El miedo es un importante factor del que se debe hablar. Este, es un estado de ánimo o perturbación
emocional producida por la amenaza de un peligro inminente y difícil de evitar. Ese temor influya en la
libertad y se da cuando la persona actúa porque quiere evitar un mal que se teme, si no, no obraría. En
casos extremos, una persona puede perder el carácter de alto humano, no puede responder por sí
mismo, a causa de tanto miedo. Sin embargo, sin llegar a estas situaciones, el temor intenso puede
obnubilar la inteligencia pero no suprime la voluntariedad, solo la disminuye y, por tanto, no anula la
responsabilidad del acto ni quita el mérito.

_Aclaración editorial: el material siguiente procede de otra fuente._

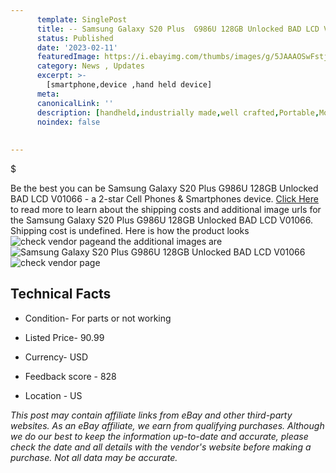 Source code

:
 ```yaml
---
      template: SinglePost
      title: -- Samsung Galaxy S20 Plus  G986U 128GB Unlocked BAD LCD V01066
      status: Published
      date: '2023-02-11'
      featuredImage: https://i.ebayimg.com/thumbs/images/g/5JAAAOSwFstjuJ46/s-l225.jpg
      category: News , Updates
      excerpt: >-
        [smartphone,device ,hand held device]
      meta:
      canonicalLink: ''
      description: [handheld,industrially made,well crafted,Portable,Mobile,Compact,Convenient,Lightweight,Maneuverable,Man-portable,Miniature,Carriable,Hand-held,Light,Holdable,Transportable,Mobile device,Pocket-sized,On-the-go,Wireless,Cordless,Compact size,Convenient size, smartphone,device ,hand held device]
      noindex: false
      
        
---
```

$

Be the best you can be Samsung Galaxy S20 Plus  G986U 128GB Unlocked BAD LCD V01066 - a 2-star Cell Phones & Smartphones device. [Click Here](https://www.ebay.com/itm/155402775185?hash=item242eba2a91%3Ag%3A5JAAAOSwFstjuJ46&mkevt=1&mkcid=1&mkrid=711-53200-19255-0&campid=%253CePNCampaignId%253E&customid=%253CreferenceId%253E&toolid=10049) to read more to learn about the shipping costs and additional image urls for the Samsung Galaxy S20 Plus  G986U 128GB Unlocked BAD LCD V01066. Shipping cost is undefined. Here is how the product looks ![check vendor page](https://i.ebayimg.com/thumbs/images/g/5JAAAOSwFstjuJ46/s-l225.jpg)and the additional images are![Samsung Galaxy S20 Plus  G986U 128GB Unlocked BAD LCD V01066](https://i.ebayimg.com/images/g/5JAAAOSwFstjuJ46/s-l1600.jpg)![check vendor page](https://origin-galleryplus.ebayimg.com/ws/web/155402775185_2_0_1/225x225.jpg,https://origin-galleryplus.ebayimg.com/ws/web/155402775185_3_0_1/225x225.jpg,https://origin-galleryplus.ebayimg.com/ws/web/155402775185_4_0_1/225x225.jpg,https://origin-galleryplus.ebayimg.com/ws/web/155402775185_5_0_1/225x225.jpg,https://origin-galleryplus.ebayimg.com/ws/web/155402775185_6_0_1/225x225.jpg,https://origin-galleryplus.ebayimg.com/ws/web/155402775185_7_0_1/225x225.jpg,https://origin-galleryplus.ebayimg.com/ws/web/155402775185_8_0_1/225x225.jpg)



 ## Technical Facts 



     
      

 - Condition- For parts or not working 


      

 - Listed Price- 90.99 


      

 - Currency- USD 


      

 - Feedback score - 828 


      

 - Location - US 


      
      

 *_This post may contain affiliate links from eBay and other third-party websites. As an eBay affiliate, we earn from qualifying purchases. Although we do our best to keep the information up-to-date and accurate, please check the date and all details with the vendor's website before making a purchase. Not all data may be accurate._*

Por último, veamos las enfermedades mentales. Determinadas disfunciones somáticas o psíquicas
pueden impedir total o parcialmente el uso de la razón o debilitar el autodominio de la voluntad. En la
misma medida en que la enfermedad mental priva del uso de la razón o debilita la voluntad, exime la
responsabilidad moral y en cada caso habrá que tener en cuenta las circunstancias para evaluar en qué
medida se dan esos atenuantes.

Ahora bien, el desarrollo como persona depende estrictamente el uso de la libertad. Por eso, el
proyecto existencial puede ser más o menos rico, más o menos profundo, más o menos verdadero, pero
en todo caso, presenta dimensiones. Una de ellas es la dimensión cultural, que incluye la realización de
un determinado quehacer (trabajo) y una forma de convivencia humana estable (familia). Otra es la
dimensión ética, es decir, el tipo de persona que cada uno pretende ser y considera que ha de esperar y
promover a los demás. Y por último, la dimensión religiosa, más o menos perfecta, más o menos
explícita: la propia vida vista como una respuesta a Dios, al bien y a la verdad absoluta que trasciende a
la persona y la mide.

Habiendo analizado lo anteriormente es necesario estudiar la dignidad personal y el sentido de la


vida. La dignidad propia del ser humano es un valor singular que fácilmente puede reconocerse. Lo
podemos descubrir en nosotros o podemos verlo en los demás. Pero ni podemos otorgarlo ni está en
nuestra mano retirárselo a alguien. Es algo que nos viene dado. Es anterior a nuestra voluntad y reclama
de nosotros una actitud proporcionada, adecuada: reconocerlo y aceptarlo como un valor supremo
(actitud de respeto) o bien ignorarlo o rechazarlo. La persona se configura como una realidad única e
irrepetible y, por tanto, insustituible. En ella se unen los dos aspectos fundamentales de la dignidad
humana. Por un lado, la dignidad ontológica (constitutiva) que pertenece a todo ser humano por el
hecho de serlo y se halla ligada indisolublemente a su naturaleza racional y libre. Y por otro, la dignidad
moral (complementaria) que deriva del propio carácter libre del hombre que lo lleva a comportarse de
modo tal que alcance la perfección.

En síntesis, a la vez que forma parte del mundo, el ser humano lo trasciende y muestra una singular
capacidad, por su inteligencia y por su libertad, de dominarlo. Y se siente impulsado a la acción con esta
finalidad. Podemos aceptar por tanto que el valor del ser humano es de un orden superior con respecto
al de los demás seres del universo. Y a ese valor lo denominamos dignidad humana.